:: WHAT TO PRODUCE ::
Instruction for the data below: set down exactly the lines from the line with "- Raymon Anthony" to the line with "As you can see", inclusive, and no others.
::::::::::
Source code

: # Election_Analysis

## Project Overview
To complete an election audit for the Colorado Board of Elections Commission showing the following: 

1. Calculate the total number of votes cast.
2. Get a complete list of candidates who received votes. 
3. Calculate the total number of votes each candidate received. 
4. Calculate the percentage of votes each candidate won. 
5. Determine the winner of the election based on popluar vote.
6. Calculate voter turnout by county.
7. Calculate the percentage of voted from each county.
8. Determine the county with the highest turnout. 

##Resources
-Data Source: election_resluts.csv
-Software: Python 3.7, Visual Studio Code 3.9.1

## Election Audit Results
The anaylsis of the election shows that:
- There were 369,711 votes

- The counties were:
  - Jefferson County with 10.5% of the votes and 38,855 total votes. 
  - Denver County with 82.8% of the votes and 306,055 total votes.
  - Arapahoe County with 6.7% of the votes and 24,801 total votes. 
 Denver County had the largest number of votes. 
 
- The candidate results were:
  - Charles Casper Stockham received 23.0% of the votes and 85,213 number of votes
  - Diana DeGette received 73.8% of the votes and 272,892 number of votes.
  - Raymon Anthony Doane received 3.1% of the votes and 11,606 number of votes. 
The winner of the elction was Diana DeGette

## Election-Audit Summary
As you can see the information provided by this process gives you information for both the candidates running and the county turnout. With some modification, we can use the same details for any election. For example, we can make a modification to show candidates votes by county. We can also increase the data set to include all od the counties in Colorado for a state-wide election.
::::::::::
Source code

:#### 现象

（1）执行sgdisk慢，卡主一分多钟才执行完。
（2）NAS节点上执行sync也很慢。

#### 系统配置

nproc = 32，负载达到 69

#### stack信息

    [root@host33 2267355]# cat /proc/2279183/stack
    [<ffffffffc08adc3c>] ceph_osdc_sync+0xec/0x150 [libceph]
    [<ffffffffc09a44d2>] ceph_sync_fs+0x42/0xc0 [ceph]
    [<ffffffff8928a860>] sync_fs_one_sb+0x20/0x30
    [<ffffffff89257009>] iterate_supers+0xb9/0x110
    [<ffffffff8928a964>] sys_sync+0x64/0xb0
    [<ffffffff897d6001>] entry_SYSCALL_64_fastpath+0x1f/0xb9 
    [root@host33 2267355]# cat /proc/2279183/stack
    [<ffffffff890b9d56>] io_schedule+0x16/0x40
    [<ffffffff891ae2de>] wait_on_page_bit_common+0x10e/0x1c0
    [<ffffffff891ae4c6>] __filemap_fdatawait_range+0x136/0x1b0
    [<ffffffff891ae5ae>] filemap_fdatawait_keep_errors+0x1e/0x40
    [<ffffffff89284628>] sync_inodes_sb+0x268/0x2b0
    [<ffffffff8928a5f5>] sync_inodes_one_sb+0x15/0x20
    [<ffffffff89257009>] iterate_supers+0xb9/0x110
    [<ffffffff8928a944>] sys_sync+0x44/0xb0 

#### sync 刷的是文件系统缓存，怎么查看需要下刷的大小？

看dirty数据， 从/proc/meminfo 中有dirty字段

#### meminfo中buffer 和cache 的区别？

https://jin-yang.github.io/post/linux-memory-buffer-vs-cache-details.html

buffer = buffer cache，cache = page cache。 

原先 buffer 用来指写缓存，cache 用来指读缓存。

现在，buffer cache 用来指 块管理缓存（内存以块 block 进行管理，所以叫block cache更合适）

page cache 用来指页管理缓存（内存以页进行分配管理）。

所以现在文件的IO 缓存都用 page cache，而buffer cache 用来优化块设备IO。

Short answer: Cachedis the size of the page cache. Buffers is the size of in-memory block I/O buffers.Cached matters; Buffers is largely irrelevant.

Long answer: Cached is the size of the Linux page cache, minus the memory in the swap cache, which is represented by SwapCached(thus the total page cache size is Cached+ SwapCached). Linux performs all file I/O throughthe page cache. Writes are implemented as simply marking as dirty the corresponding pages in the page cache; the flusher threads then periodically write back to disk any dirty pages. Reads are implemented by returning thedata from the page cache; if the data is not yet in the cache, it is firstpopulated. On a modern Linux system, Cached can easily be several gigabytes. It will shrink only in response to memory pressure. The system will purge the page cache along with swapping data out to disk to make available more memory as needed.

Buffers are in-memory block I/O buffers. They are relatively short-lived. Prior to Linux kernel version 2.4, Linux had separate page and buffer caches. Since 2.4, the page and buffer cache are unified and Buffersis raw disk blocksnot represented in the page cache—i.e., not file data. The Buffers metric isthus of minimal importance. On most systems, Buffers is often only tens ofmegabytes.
::::::::::
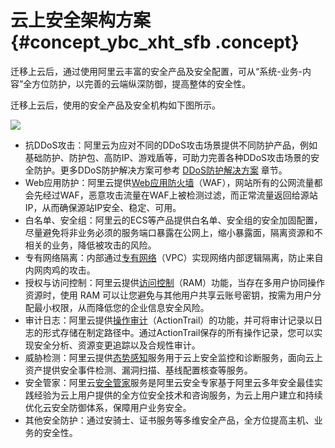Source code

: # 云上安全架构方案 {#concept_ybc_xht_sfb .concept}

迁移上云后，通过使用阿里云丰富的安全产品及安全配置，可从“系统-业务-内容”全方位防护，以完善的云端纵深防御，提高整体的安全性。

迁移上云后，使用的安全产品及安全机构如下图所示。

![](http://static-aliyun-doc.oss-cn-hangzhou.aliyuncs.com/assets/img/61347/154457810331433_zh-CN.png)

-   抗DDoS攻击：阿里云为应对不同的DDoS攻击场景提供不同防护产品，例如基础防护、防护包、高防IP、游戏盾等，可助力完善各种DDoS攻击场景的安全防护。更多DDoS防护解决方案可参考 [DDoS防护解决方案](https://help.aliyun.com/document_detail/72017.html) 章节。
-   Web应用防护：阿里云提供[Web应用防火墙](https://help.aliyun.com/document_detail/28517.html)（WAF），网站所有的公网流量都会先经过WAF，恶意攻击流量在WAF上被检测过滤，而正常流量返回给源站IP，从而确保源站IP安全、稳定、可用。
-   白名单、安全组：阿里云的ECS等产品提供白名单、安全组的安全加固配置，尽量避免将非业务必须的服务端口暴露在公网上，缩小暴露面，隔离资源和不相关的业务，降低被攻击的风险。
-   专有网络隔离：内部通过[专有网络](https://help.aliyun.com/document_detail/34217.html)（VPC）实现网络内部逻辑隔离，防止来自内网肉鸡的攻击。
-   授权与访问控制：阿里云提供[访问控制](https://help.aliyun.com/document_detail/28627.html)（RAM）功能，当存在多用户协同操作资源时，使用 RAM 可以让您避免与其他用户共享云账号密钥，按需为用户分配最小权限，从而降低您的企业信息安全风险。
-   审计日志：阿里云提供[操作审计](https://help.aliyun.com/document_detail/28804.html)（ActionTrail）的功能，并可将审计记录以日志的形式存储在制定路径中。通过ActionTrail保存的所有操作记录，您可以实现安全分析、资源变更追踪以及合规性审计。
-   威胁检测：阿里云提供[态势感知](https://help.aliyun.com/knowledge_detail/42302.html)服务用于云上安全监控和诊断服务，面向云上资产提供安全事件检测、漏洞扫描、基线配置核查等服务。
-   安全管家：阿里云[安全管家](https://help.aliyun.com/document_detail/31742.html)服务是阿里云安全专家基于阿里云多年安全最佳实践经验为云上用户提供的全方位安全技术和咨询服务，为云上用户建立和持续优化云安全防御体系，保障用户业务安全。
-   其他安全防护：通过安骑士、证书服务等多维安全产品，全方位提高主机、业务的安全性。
::::::::::
:: TASK SOLUTION ::
  - Raymon Anthony Doane received 3.1% of the votes and 11,606 number of votes. 
The winner of the elction was Diana DeGette

## Election-Audit Summary
As you can see the information provided by this process gives you information for both the candidates running and the county turnout. With some modification, we can use the same details for any election. For example, we can make a modification to show candidates votes by county. We can also increase the data set to include all od the counties in Colorado for a state-wide election.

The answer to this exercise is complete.